No dia 16 de maio passado, o jornal inglês The Guardian publicou em seu site um artigo cujo título é: “”Suspicious Minds”: porque a popularidade póstuma de Elvis está afundando”. O autor do texto se chama Thomas Hobbs (parece piada pronta, eu sei). O artigo diz que a popularidade de Elvis Presley está em declínio quarenta anos depois da morte dele. Sabemos que o tempo é o mais corrosivo dos elementos naturais e que a memória das pessoas é cada vez mais curta (e cada vez mais dirigida pela mídia hegemônica, que tem agenda própria). Nem mesmo o legado de um titã da cultura popular como Elvis está a salvo do esquecimento que o tempo reserva a todas as coisas. Durante sua vida atribulada, Elvis teve sua morte simbólica anunciada muitas vezes: quando deixou a gravadora independente Sun pela poderosa RCA, quando cantou “Hound Dog” para um cachorro no programa de TV de Steve Allen, quando foi para o exército, quando a mãe dele morreu, quando, nos anos sessenta, trocou as apresentações ao vivo por uma longa série de filmes de cinema anódinos, quando lançou dezenas de álbuns irregulares ou francamente ruins também nos anos sessenta, quando foi suplantado nas paradas de sucessos pelos Beatles, quando começou a cantar em Las Vegas, quando começou a usar aqueles extravagantes macacões brancos em seus shows, quando apoiou Richard Nixon, quando isolou-se em Graceland, sua mansão, e perdeu o contato com o mundo, quando cercou-se de aproveitadores, quando envelheceu e deixou de ser um galã. Depois da morte física de Elvis em agosto de 1977, a família do cantor criou uma empresa para gerir a “marca”. A imagem e a música de Elvis foram usadas não só para vender discos e filmes, mas também badulaques de todos os tipos. A “morte” de Elvis que o artigo do The Guardian comenta não é só a do mito, mas a da “marca”.

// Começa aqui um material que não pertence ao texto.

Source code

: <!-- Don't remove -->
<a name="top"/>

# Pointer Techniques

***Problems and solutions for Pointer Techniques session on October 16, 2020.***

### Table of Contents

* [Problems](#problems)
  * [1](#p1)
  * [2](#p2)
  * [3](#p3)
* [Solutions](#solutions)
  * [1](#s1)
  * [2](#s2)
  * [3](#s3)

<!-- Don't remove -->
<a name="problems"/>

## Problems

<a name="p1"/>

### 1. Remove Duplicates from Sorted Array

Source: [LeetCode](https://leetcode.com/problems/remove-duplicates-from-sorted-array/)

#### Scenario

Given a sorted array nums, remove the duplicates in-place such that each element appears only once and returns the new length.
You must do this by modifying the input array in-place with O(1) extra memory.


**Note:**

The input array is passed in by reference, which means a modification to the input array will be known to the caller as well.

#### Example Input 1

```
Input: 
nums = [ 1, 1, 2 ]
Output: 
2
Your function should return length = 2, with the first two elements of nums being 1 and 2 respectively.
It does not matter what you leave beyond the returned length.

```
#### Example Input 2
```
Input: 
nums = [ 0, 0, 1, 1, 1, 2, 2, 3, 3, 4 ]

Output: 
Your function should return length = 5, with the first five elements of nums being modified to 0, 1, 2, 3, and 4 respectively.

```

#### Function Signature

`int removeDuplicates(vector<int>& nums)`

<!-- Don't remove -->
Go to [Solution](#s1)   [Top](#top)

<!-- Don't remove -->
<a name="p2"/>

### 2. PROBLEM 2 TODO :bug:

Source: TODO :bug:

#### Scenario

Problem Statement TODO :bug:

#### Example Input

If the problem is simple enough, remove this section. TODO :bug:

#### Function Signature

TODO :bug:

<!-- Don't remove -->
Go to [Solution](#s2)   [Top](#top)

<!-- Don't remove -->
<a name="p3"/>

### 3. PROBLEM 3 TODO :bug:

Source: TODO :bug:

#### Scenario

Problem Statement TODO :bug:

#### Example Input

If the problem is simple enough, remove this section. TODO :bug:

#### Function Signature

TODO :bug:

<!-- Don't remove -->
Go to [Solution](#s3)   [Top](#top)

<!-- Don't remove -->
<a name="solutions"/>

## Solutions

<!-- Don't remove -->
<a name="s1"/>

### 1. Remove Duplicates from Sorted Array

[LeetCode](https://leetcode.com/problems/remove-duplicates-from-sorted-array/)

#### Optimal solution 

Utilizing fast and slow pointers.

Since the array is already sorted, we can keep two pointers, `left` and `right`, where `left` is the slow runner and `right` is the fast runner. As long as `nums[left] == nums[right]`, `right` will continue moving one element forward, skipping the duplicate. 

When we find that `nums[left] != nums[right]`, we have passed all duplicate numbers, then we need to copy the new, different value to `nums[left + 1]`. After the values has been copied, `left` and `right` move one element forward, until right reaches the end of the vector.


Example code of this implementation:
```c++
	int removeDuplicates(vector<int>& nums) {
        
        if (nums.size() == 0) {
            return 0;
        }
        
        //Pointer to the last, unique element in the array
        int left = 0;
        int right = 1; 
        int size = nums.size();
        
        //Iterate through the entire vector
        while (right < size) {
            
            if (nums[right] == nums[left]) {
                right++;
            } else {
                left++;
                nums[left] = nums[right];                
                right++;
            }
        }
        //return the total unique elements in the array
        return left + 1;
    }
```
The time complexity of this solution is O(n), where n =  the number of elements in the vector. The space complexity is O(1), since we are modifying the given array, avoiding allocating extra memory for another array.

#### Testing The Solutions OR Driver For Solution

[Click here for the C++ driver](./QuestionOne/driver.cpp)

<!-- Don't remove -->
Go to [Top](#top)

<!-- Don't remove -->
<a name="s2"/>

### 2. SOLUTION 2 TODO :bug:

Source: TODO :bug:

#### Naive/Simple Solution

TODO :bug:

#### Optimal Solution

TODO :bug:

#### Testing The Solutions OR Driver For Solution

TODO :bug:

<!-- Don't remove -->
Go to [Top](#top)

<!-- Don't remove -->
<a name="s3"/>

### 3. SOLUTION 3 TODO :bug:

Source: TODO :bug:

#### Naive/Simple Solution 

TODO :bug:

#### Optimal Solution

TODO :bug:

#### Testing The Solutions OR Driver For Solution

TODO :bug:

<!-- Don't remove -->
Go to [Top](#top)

O resultado de uma pesquisa recente sobre música popular feita na Inglaterra, que ouviu dois mil e trinta e quatro adultos, é citado no artigo do The Guardian. Cerca de trinta por cento dos entrevistados cujas idades variam entre os 18 e os 24 anos nunca tinham ouvido falar em Elvis Presley. Isso tem a ver não só com a presença decrescente da música e da imagem de Elvis nos veículos de comunicação de massa, mas também com a falta de interesse das “pessoas comuns” pela história da música popular — ou pela História, com H maiúsculo, mesmo com a internet à disposição (a indiferença pela História explica a ascensão da extrema direita em todo o mundo). As pessoas mais jovens ouvidas pela enquete que disseram conhecer Elvis declararam preferir os Beatles e David Bowie a ele. Segundo a pesquisa, o apreço à figura de Elvis aumenta à medida que aumenta a idade dos entrevistados. A música popular tem, por natureza, uma ligação intrínseca com a época em que foi feita e com o público-alvo a que foi originalmente destinada. Não contesto o resultado da sondagem, mas quero observar que ele certamente seria um pouco mais favorável ao Elvis se os participantes fossem norte-americanos e não ingleses. É justo supor que o norte-americano médio tenha mais afinidade com o legado de Elvis, um filho do sul dos Estados Unidos, do que os súditos da rainha Elizabeth II. De todo modo, o envelhecimento do núcleo duro de fãs de Elvis no mundo todo pode ser comprovado empiricamente.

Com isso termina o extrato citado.